The Frozen Game: Nash Equilibrium, Collective Trauma, and the Stagnation of Societies
Abstract
This essay examines how pessimistic expectations shaped by trauma and betrayal can trap entire societies in harmful equilibria, drawing from game theory (particularly Nash Equilibrium), sociology, and psychology. It argues that when people anticipate exploitation or punishment for vulnerability, they adapt strategies of self-protection that become collectively self-defeating. This dynamic explains why societies that long for transformation may remain locked in mistrust, inequality, or authoritarianism. Using historical and contemporary examples, it explores the interplay between learned helplessness, social capital, and strategic expectations. Finally, it considers whether cultural change, trust-building institutions, or transformative leadership can break the cycle.
Introduction: The Game We Cannot Win
This paper explores why trauma-borne expectations harden into equilibrium, how this affects social and political life, and what — if anything — might allow societies to transcend these frozen games.
1. Expectations, Strategy, and Nash Equilibrium
A Nash Equilibrium arises when each actor chooses a strategy they believe is best, given their beliefs about others’ strategies. It need not be the most socially optimal outcome; rather, it is simply the most stable, given expectations.
Classic examples include:
The Prisoner’s Dilemma: both prisoners defect out of fear the other will defect, even though mutual cooperation would benefit both (Axelrod, 1984).
Stag Hunt: hunters must choose between hunting stag (requiring cooperation) or hare (which is safe alone). Fear that others might defect leads many to choose the hare — a safer but poorer outcome.
Game theory shows that beliefs about others’ actions shape choices as much as the payoffs themselves.
2. Trauma and the Pessimistic Equilibrium
In societies marked by historical trauma — colonization, oppression, systemic corruption, or betrayal by institutions — expectations become systematically pessimistic. Studies in psychology and sociology show how:
Learned helplessness (Seligman, 1975): repeated negative outcomes teach individuals not to try, even when conditions improve.
Low social trust (Putnam, 2000): when citizens doubt that others (or institutions) will act fairly, cooperation declines.
Transgenerational trauma (Volkan, 2001): collective memories of betrayal or violence shape shared narratives and behaviors.
These shape expectations: “If I act honestly, others will exploit me.” The result is a negative Nash Equilibrium: everyone keeps acting defensively because everyone expects everyone else to do the same.

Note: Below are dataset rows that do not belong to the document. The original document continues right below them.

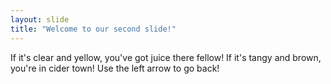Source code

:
 ```yaml
---
layout: slide
title: "Welcome to our second slide!"
---
```

If it's clear and yellow, you've got juice there fellow! If it's tangy and brown, you're in cider town!
Use the left arrow to go back!
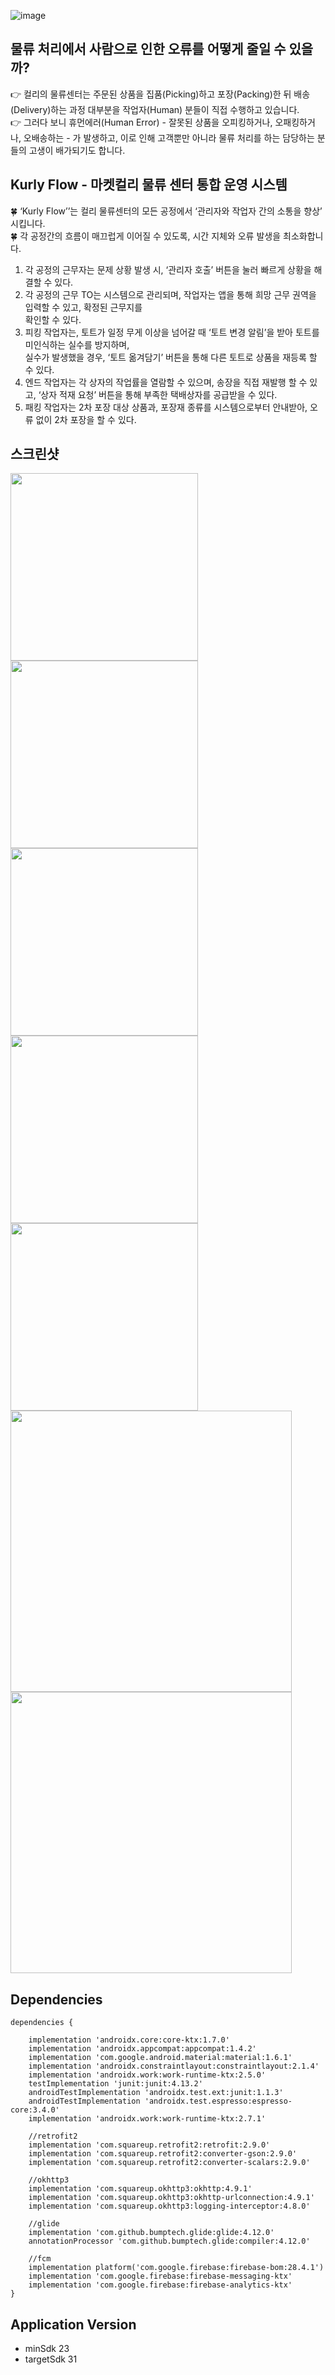 ![image](https://user-images.githubusercontent.com/35549958/186361611-c289ab0b-4e92-4f9f-b39c-b0964c53b1d2.png)
## 물류 처리에서 사람으로 인한 오류를 어떻게 줄일 수 있을까?
:point_right: 컬리의 물류센터는 주문된 상품을 집품(Picking)하고 포장(Packing)한 뒤 배송(Delivery)하는 과정 대부분을 작업자(Human) 분들이 직접 수행하고 있습니다.</br>
:point_right: 그러다 보니 휴먼에러(Human Error) - 잘못된 상품을 오피킹하거나, 오패킹하거나, 오배송하는 - 가 발생하고, 이로 인해 고객뿐만 아니라 물류 처리를 하는 담당하는 분들의 고생이 배가되기도 합니다.

## Kurly Flow - 마켓컬리 물류 센터 통합 운영 시스템
:four_leaf_clover: ‘Kurly Flow’’는 컬리 물류센터의 모든 공정에서 ‘관리자와 작업자 간의 소통을 향상’ 시킵니다.</br> 
:four_leaf_clover: 각 공정간의 흐름이 매끄럽게 이어질 수 있도록, 시간 지체와 오류 발생을 최소화합니다.  
1.  각 공정의 근무자는 문제 상황 발생 시, ‘관리자 호출’ 버튼을 눌러 빠르게 상황을 해결할 수 있다. 
2.  각 공정의 근무 TO는 시스템으로 관리되며, 작업자는 앱을 통해 희망 근무 권역을 입력할 수 있고, 확정된 근무지를    
    확인할 수 있다.
3.  피킹 작업자는, 토트가 일정 무게 이상을 넘어갈 때 ‘토트 변경 알림’을 받아 토트를 미인식하는 실수를 방지하며,  
    실수가 발생했을 경우, ‘토트 옮겨담기’ 버튼을 통해 다른 토트로 상품을 재등록 할 수 있다.  
4.  엔드 작업자는 각 상자의 작업률을 열람할 수 있으며, 송장을 직접 재발행 할 수 있고, ‘상자 적재 요청’ 버튼을 통해 
    부족한 택배상자를 공급받을 수 있다. 
5.  패킹 작업자는 2차 포장 대상 상품과, 포장재 종류를 시스템으로부터 안내받아, 오류 없이 2차 포장을 할 수 있다. 

## 스크린샷
<img src="https://user-images.githubusercontent.com/35549958/186371052-3ebc5833-b2c3-4c08-985e-5787fe35baed.png" width="300px" ></img> 
<img src="https://user-images.githubusercontent.com/35549958/186371258-af46e96c-ddc6-4a7c-b43a-af7ee65909bc.png" width="300px" ></img> 
<img src="https://user-images.githubusercontent.com/35549958/186371276-c2935c5d-7de8-41c0-8f66-d6ab3992b9ce.png" width="300px" ></img> 
<img src="https://user-images.githubusercontent.com/35549958/186371300-b14a29d8-9a47-44ee-8529-1f9b20cb98d3.png" width="300px" ></img> 
<img src="https://user-images.githubusercontent.com/35549958/186371828-468945b7-f54e-4a7e-9bd3-04e6c548a182.png" width="300px" ></img> </br>
<img src="https://user-images.githubusercontent.com/35549958/186371368-b99501ff-a6a8-49f1-bb52-e6068969e488.png" width="450px" ></img>
<img src="https://user-images.githubusercontent.com/35549958/186371382-d9dddd75-1384-442d-aa82-dc004e3e92be.png" width="450px" ></img>

## Dependencies
```
dependencies {

    implementation 'androidx.core:core-ktx:1.7.0'
    implementation 'androidx.appcompat:appcompat:1.4.2'
    implementation 'com.google.android.material:material:1.6.1'
    implementation 'androidx.constraintlayout:constraintlayout:2.1.4'
    implementation 'androidx.work:work-runtime-ktx:2.5.0'
    testImplementation 'junit:junit:4.13.2'
    androidTestImplementation 'androidx.test.ext:junit:1.1.3'
    androidTestImplementation 'androidx.test.espresso:espresso-core:3.4.0'
    implementation 'androidx.work:work-runtime-ktx:2.7.1'

    //retrofit2
    implementation 'com.squareup.retrofit2:retrofit:2.9.0'
    implementation 'com.squareup.retrofit2:converter-gson:2.9.0'
    implementation 'com.squareup.retrofit2:converter-scalars:2.9.0'

    //okhttp3
    implementation 'com.squareup.okhttp3:okhttp:4.9.1'
    implementation 'com.squareup.okhttp3:okhttp-urlconnection:4.9.1'
    implementation 'com.squareup.okhttp3:logging-interceptor:4.8.0'

    //glide
    implementation 'com.github.bumptech.glide:glide:4.12.0'
    annotationProcessor 'com.github.bumptech.glide:compiler:4.12.0'

    //fcm
    implementation platform('com.google.firebase:firebase-bom:28.4.1')
    implementation 'com.google.firebase:firebase-messaging-ktx'
    implementation 'com.google.firebase:firebase-analytics-ktx'
}
```

## Application Version
- minSdk 23
- targetSdk 31
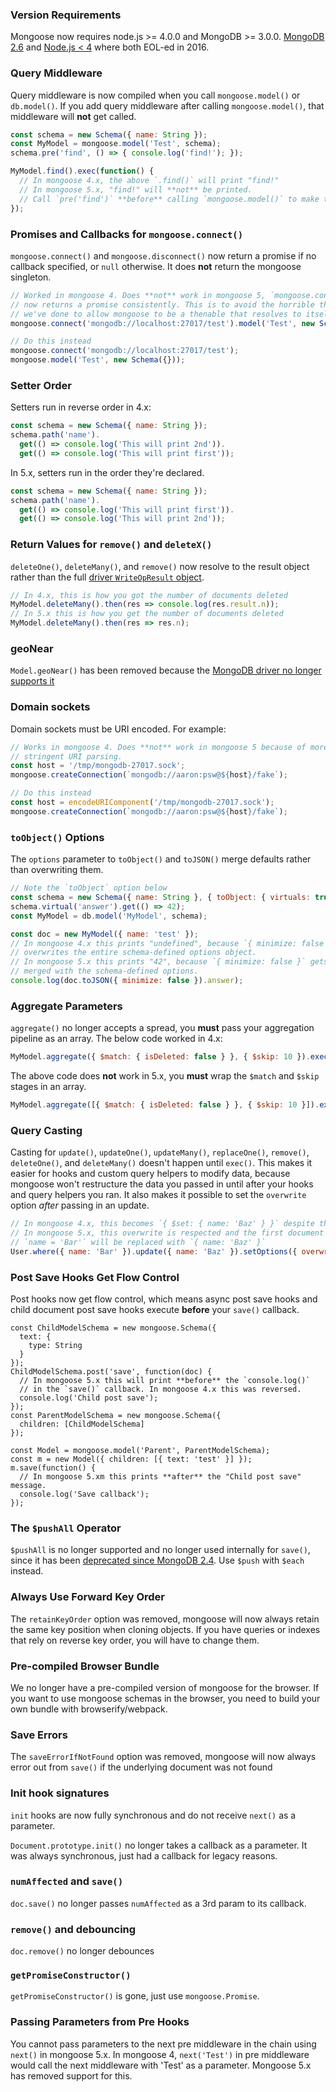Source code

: ### Version Requirements

Mongoose now requires node.js >= 4.0.0 and MongoDB >= 3.0.0. [MongoDB 2.6](https://www.mongodb.com/blog/post/mongodb-2-6-end-of-life) and [Node.js < 4](https://github.com/nodejs/Release) where both EOL-ed in 2016.

### Query Middleware

Query middleware is now compiled when you call `mongoose.model()` or `db.model()`. If you add query middleware after calling `mongoose.model()`, that middleware will **not** get called.

```javascript
const schema = new Schema({ name: String });
const MyModel = mongoose.model('Test', schema);
schema.pre('find', () => { console.log('find!'); });

MyModel.find().exec(function() {
  // In mongoose 4.x, the above `.find()` will print "find!"
  // In mongoose 5.x, "find!" will **not** be printed.
  // Call `pre('find')` **before** calling `mongoose.model()` to make the middleware apply.
});
```

### Promises and Callbacks for `mongoose.connect()`

`mongoose.connect()` and `mongoose.disconnect()` now return a promise if no callback specified, or `null` otherwise. It does **not** return the mongoose singleton.

```javascript
// Worked in mongoose 4. Does **not** work in mongoose 5, `mongoose.connect()`
// now returns a promise consistently. This is to avoid the horrible things
// we've done to allow mongoose to be a thenable that resolves to itself.
mongoose.connect('mongodb://localhost:27017/test').model('Test', new Schema({}));

// Do this instead
mongoose.connect('mongodb://localhost:27017/test');
mongoose.model('Test', new Schema({}));
```

### Setter Order

Setters run in reverse order in 4.x:

```javascript
const schema = new Schema({ name: String });
schema.path('name').
  get(() => console.log('This will print 2nd')).
  get(() => console.log('This will print first'));
```

In 5.x, setters run in the order they're declared.

```javascript
const schema = new Schema({ name: String });
schema.path('name').
  get(() => console.log('This will print first')).
  get(() => console.log('This will print 2nd'));
```

### Return Values for `remove()` and `deleteX()`

`deleteOne()`, `deleteMany()`, and `remove()` now resolve to the result object
rather than the full [driver `WriteOpResult` object](http://mongodb.github.io/node-mongodb-native/2.2/api/Collection.html#~writeOpCallback).

```javascript
// In 4.x, this is how you got the number of documents deleted
MyModel.deleteMany().then(res => console.log(res.result.n));
// In 5.x this is how you get the number of documents deleted
MyModel.deleteMany().then(res => res.n);
```

### geoNear

`Model.geoNear()` has been removed because the [MongoDB driver no longer supports it](https://github.com/mongodb/node-mongodb-native/blob/3.0.0/CHANGES_3.0.0.md#geonear-command-helper)

### Domain sockets

Domain sockets must be URI encoded. For example:

```javascript
// Works in mongoose 4. Does **not** work in mongoose 5 because of more
// stringent URI parsing.
const host = '/tmp/mongodb-27017.sock';
mongoose.createConnection(`mongodb://aaron:psw@${host}/fake`);

// Do this instead
const host = encodeURIComponent('/tmp/mongodb-27017.sock');
mongoose.createConnection(`mongodb://aaron:psw@${host}/fake`);
```

### `toObject()` Options

The `options` parameter to `toObject()` and `toJSON()` merge defaults rather than overwriting them.

```javascript
// Note the `toObject` option below
const schema = new Schema({ name: String }, { toObject: { virtuals: true } });
schema.virtual('answer').get(() => 42);
const MyModel = db.model('MyModel', schema);

const doc = new MyModel({ name: 'test' });
// In mongoose 4.x this prints "undefined", because `{ minimize: false }`
// overwrites the entire schema-defined options object.
// In mongoose 5.x this prints "42", because `{ minimize: false }` gets
// merged with the schema-defined options.
console.log(doc.toJSON({ minimize: false }).answer);
```

### Aggregate Parameters

`aggregate()` no longer accepts a spread, you **must** pass your aggregation pipeline as an array. The below code worked in 4.x:

```javascript
MyModel.aggregate({ $match: { isDeleted: false } }, { $skip: 10 }).exec(cb);
```

The above code does **not** work in 5.x, you **must** wrap the `$match` and `$skip` stages in an array.

```javascript
MyModel.aggregate([{ $match: { isDeleted: false } }, { $skip: 10 }]).exec(cb);
```

### Query Casting

Casting for `update()`, `updateOne()`, `updateMany()`, `replaceOne()`,
`remove()`, `deleteOne()`, and `deleteMany()` doesn't happen until `exec()`.
This makes it easier for hooks and custom query helpers to modify data, because
mongoose won't restructure the data you passed in until after your hooks and
query helpers you ran. It also makes it possible to set the `overwrite` option
_after_ passing in an update.

```javascript
// In mongoose 4.x, this becomes `{ $set: { name: 'Baz' } }` despite the `overwrite`
// In mongoose 5.x, this overwrite is respected and the first document with
// `name = 'Bar'` will be replaced with `{ name: 'Baz' }`
User.where({ name: 'Bar' }).update({ name: 'Baz' }).setOptions({ overwrite: true });
```

### Post Save Hooks Get Flow Control

Post hooks now get flow control, which means async post save hooks and child document post save hooks execute **before** your `save()` callback.

```javsscript
const ChildModelSchema = new mongoose.Schema({
  text: {
    type: String
  }
});
ChildModelSchema.post('save', function(doc) {
  // In mongoose 5.x this will print **before** the `console.log()`
  // in the `save()` callback. In mongoose 4.x this was reversed.
  console.log('Child post save');
});
const ParentModelSchema = new mongoose.Schema({
  children: [ChildModelSchema]
});

const Model = mongoose.model('Parent', ParentModelSchema);
const m = new Model({ children: [{ text: 'test' }] });
m.save(function() {
  // In mongoose 5.xm this prints **after** the "Child post save" message.
  console.log('Save callback');
});
```

### The `$pushAll` Operator

`$pushAll` is no longer supported and no longer used internally for `save()`, since it has been [deprecated since MongoDB 2.4](https://docs.mongodb.com/manual/reference/operator/update/pushAll/). Use `$push` with `$each` instead.

### Always Use Forward Key Order

The `retainKeyOrder` option was removed, mongoose will now always retain the same key position when cloning objects. If you have queries or indexes that rely on reverse key order, you will have to change them.

### Pre-compiled Browser Bundle

We no longer have a pre-compiled version of mongoose for the browser. If you want to use mongoose schemas in the browser, you need to build your own bundle with browserify/webpack.

### Save Errors

The `saveErrorIfNotFound` option was removed, mongoose will now always error out from `save()` if the underlying document was not found

### Init hook signatures

`init` hooks are now fully synchronous and do not receive `next()` as a parameter.

`Document.prototype.init()` no longer takes a callback as a parameter. It
was always synchronous, just had a callback for legacy reasons.

### `numAffected` and `save()`

`doc.save()` no longer passes `numAffected` as a 3rd param to its callback.

### `remove()` and debouncing

`doc.remove()` no longer debounces

### `getPromiseConstructor()`

`getPromiseConstructor()` is gone, just use `mongoose.Promise`.

### Passing Parameters from Pre Hooks

You cannot pass parameters to the next pre middleware in the chain using `next()` in mongoose 5.x. In mongoose 4, `next('Test')` in pre middleware would call the
next middleware with 'Test' as a parameter. Mongoose 5.x has removed support for this.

3. Historical and Contemporary Examples
a) Post-Communist Transitions
In the 1990s, many post-Soviet societies hoped for democracy and civic cooperation. Yet decades of surveillance and betrayal (e.g., neighbors denouncing neighbors to secret police) created entrenched mistrust (Howard, 2003). As a result, many societies saw persistent low civic participation and acceptance of corrupt elites: mistrust became self-reinforcing.
b) Corruption and Everyday Life
In countries with systemic corruption, individuals often assume others will cheat or bribe (Ledeneva, 1998). Even if most wish for honesty, few risk being the “only honest one” — a classic coordination failure.
c) Communities Marked by Violence
Research on communities exposed to prolonged violence shows reduced interpersonal trust, higher fear of strangers, and lower willingness to engage in collective action (Bauer et al., 2016). The anticipation of harm becomes a rational, if self-limiting, adaptation.
4. Cross-Fertilising Psychology and Game Theory
Psychological trauma conditions expectations about others, directly shaping strategic behavior. Game theory shows how these expectations can stabilize harmful equilibria.
Pessimistic equilibrium is not irrational: It is often a realistic adaptation to past experiences.
Even mutual desire for change is insufficient: Change requires changing shared beliefs about each other’s likely actions.
The fear of being betrayed again outweighs hope: Especially in groups with deep historical memory of betrayal.
5. Breaking the Cycle: Pathways Beyond the Frozen Game
a) Trust-Building Institutions
Stable, transparent institutions can gradually rebuild expectations that honesty will be reciprocated and protected (Rothstein & Stolle, 2008).
b) Transformative Leadership
Leaders who signal credible commitment to change — often through costly, risky actions — can shift expectations (North et al., 2009).
c) Small-Scale Cooperation
Local successes can seed wider change. When communities experience direct, repeated success in cooperation, new equilibria emerge (Ostrom, 1990).
d) Collective Narratives and Healing
Truth and reconciliation processes, public apologies, and cultural work can shift collective narratives from betrayal to possibility (Minow, 1998).
Conclusion: Beyond the Frozen Game
Trauma shapes not just memories, but expectations about others — and thus, the strategies people choose. Even when everyone desires change, fear of exploitation can trap societies in a pessimistic Nash Equilibrium. Yet these equilibria are not immutable laws: through trust-building, institutional reform, and cultural transformation, new expectations can take hold.
Ultimately, change begins when enough people come to believe: “If I open up, perhaps others will too.” The task is to make that hope credible — so the frozen game can finally move.